Женщина, испустив один вопль, сразу как-то утомилась. Она замолчала и села на скамеечку возле очага.
Филипп приподнялся, опираясь на локоть.
— Здравствуйте, я — Филипп, — сказал он, как научила его Агген.
Тут в полу кухни показалась голова Агген, затем — ее руки; опираясь о пол, девочка быстро забралась из нижней комнаты в кухню и сказала:
— Мама, это Филипп! У него болит нога, поэтому я сегодня не пойду в училище, а буду его лечить и утешать. Дай нам поскорее поесть, потому что иначе мы сейчас умрем, а потом уходи, мы будем сплетничать про все на свете.
Мать Агген медленно приходила в себя.

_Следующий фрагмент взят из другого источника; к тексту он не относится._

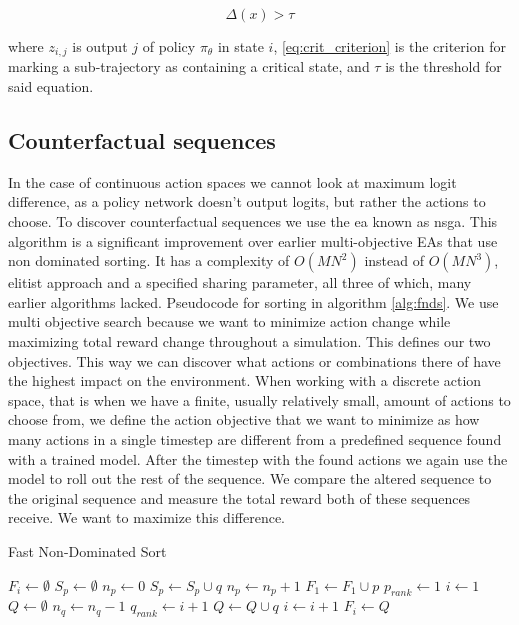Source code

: \documentclass[UKenglish]{uiomasterthesis}
\begin{document}
\begin{equation}
\label{eq:crit_criterion}
\Delta(x) > \tau
\end{equation}

where $z_{i,j}$ is output $j$ of policy $\pi_\theta$ in state $i$, \ref{eq:crit_criterion} is the criterion for marking a sub-trajectory as containing a critical state, and $\tau$ is the threshold for said equation.


\subsection{Counterfactual sequences}
\label{sec:counterfactual}
In the case of continuous action spaces we cannot look at maximum logit difference, as a policy network doesn't output logits, but rather the actions to choose. To discover counterfactual sequences we use the \ac{ea} known as \ac{nsga}. This algorithm is a significant improvement over earlier multi-objective EAs that use non dominated sorting. It has a complexity of $O(MN^2)$ instead of $O(MN^3)$, elitist approach and a specified sharing parameter, all three of which, many earlier algorithms lacked. \cite{Deb2001AFA} Pseudocode for sorting in algorithm \ref{alg:fnds}. 
We use multi objective search because we want to minimize action change while maximizing total reward change throughout a simulation. This defines our two objectives. This way we can discover what actions or combinations there of have the highest impact on the environment. When working with a discrete action space, that is when we have a finite, usually relatively small, amount of actions to choose from, we define the action objective that we want to minimize as how many actions in a single timestep are different from a predefined sequence found with a trained model. After the timestep with the found actions we again use the model to roll out the rest of the sequence. We compare the altered sequence to the original sequence and measure the total reward both of these sequences receive. We want to maximize this difference. 

\begin{algorithm}
\caption{Fast Non-Dominated Sort}
\label{alg:fnds}
\begin{algorithmic}
    \State $F_i \gets \emptyset$
    \State $S_p \gets \emptyset$
    \State $n_p \gets 0$
                \State $S_p \gets S_p \cup q$
                \State $n_p \gets n_p + 1$
            \EndIf
        \EndFor
            \State $F_1 \gets F_1 \cup p$
            \State $p_{rank} \gets 1$
        \EndIf
    \EndFor
    \State $i \gets 1$
        \State $Q \gets \emptyset$
                \State $n_q \gets n_q - 1$
                    \State $q_{rank} \gets i + 1$
                    \State $Q \gets Q \cup q$
                \EndIf
            \EndFor
        \EndFor
        \State $i \gets i + 1$
        \State $F_i \gets Q$
    \EndWhile
\end{algorithmic}
\end{algorithm}
\end{document}
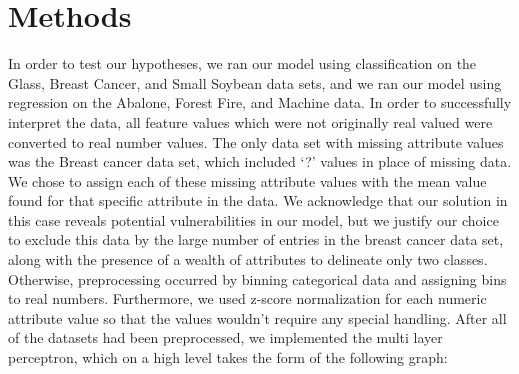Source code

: \documentclass[twoside,11pt]{article}
\begin{document}
\section{Methods}
In order to test our hypotheses, we ran our model using classification on the Glass, Breast Cancer, and Small Soybean data sets, and 
we ran our model using regression on the Abalone, Forest Fire, and Machine data. In order to successfully interpret the data, all feature values
which were not originally real valued were converted to real number values. The only data set with missing attribute values was the Breast cancer
data set, which included `?' values in place of missing data. We chose to assign each of these missing attribute values with the mean value found for 
that specific attribute in the data. We acknowledge that our
solution in this case reveals potential vulnerabilities in our model, but we justify our choice to exclude this data by the large number of entries in the breast
cancer data set, along with the presence of a wealth of attributes to delineate only two classes. 
Otherwise, preprocessing occurred by binning categorical data and assigning bins to real numbers. Furthermore, we used z-score normalization 
for each numeric attribute value so that the values wouldn't require any special handling.
After all of the datasets had been preprocessed, we implemented the multi
layer perceptron, which on a high level takes the form of the following graph:
\end{document}
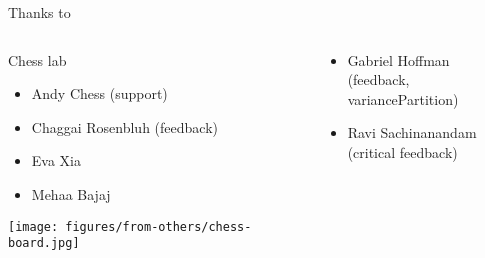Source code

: \documentclass{beamer}
\begin{document}
\begin{frame}[label=chess-lab]{Thanks to}
\begin{columns}[t]
\begin{column}{0.5\textwidth}

Chess lab
\begin{itemize}
\item Andy Chess {\footnotesize (support)}
\item Chaggai Rosenbluh {\footnotesize (feedback)}
\item Eva Xia
\item Mehaa Bajaj   
\end{itemize}

\texttt{[image: figures/from-others/chess-board.jpg]}
\end{column}

\begin{column}{0.5\textwidth}
\begin{itemize}
\item Gabriel Hoffman\\
{\footnotesize (feedback, variancePartition)}
\item Ravi Sachinanandam\\
{\footnotesize (critical feedback)}
\end{itemize}
\end{column}
\end{columns}
\end{frame}
\end{document}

У взрослых людей ни одно чувство не уступает другому свое место без некоторого сопротивления. Чувства как бы говорят: «Ну что это за спешка! Где же присущая нам солидность? Мы не можем удирать во все лопатки, как делали это, когда тебе было тринадцать! Мы шествуем размеренным шагом, не торопясь. Дай нам насладиться бытием».
Вот почему испуг не так-то быстро отпустил ее.
— Ну мама! — тормошила ее между тем Агген. — Ну давай же, готовь нам завтрак!
Она принялась бросать поленья в печь.
— Смотри, я уже развела огонь! — объявила Агген.
Мать наконец вздохнула, встала и взяла с крюка сковородку.
Агген торжествующе обернулась к Филиппу и показала ему язык.
Мать бросила на сковородку очищенные тушки каких-то зверьков, замоченных в уксусе еще с вечера, залила их маслом и поставила на огонь. Печка радостно ревела, масло шипело, зверьки подскакивали, как живые, и жарились, жарились.